Your goal.
Narrow the data below down to the lines containing "starting".

=-=-=-=-=

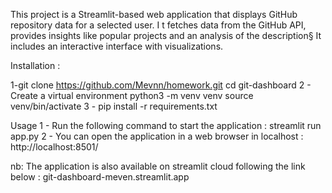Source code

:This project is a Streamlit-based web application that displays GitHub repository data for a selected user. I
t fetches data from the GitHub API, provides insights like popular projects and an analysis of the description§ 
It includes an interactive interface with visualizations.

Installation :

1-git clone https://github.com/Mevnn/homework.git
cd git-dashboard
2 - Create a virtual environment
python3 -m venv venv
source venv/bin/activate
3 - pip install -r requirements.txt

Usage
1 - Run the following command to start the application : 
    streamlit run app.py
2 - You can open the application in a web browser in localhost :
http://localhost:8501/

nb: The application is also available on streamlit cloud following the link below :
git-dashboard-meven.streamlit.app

=-=-=-=-=

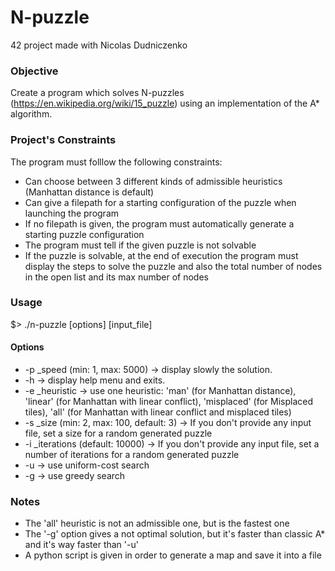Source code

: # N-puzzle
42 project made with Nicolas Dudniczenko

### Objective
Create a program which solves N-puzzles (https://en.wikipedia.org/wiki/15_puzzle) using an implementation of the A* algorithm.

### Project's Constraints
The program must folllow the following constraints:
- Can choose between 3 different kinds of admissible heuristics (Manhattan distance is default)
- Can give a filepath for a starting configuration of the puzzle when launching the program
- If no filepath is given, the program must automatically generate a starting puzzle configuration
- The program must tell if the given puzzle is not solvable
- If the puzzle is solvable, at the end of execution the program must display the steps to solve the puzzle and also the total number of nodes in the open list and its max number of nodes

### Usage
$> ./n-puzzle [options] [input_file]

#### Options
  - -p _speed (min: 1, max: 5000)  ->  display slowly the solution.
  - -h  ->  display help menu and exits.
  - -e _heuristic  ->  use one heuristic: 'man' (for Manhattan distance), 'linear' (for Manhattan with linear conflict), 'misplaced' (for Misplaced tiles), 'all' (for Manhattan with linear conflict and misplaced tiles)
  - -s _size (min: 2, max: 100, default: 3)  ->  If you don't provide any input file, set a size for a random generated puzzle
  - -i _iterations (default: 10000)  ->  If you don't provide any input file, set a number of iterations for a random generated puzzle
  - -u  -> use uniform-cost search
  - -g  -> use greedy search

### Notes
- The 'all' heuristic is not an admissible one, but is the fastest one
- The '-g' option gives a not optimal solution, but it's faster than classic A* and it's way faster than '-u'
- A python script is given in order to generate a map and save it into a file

=-=-=-=-=

Task output.
- Can give a filepath for a starting configuration of the puzzle when launching the program
- If no filepath is given, the program must automatically generate a starting puzzle configuration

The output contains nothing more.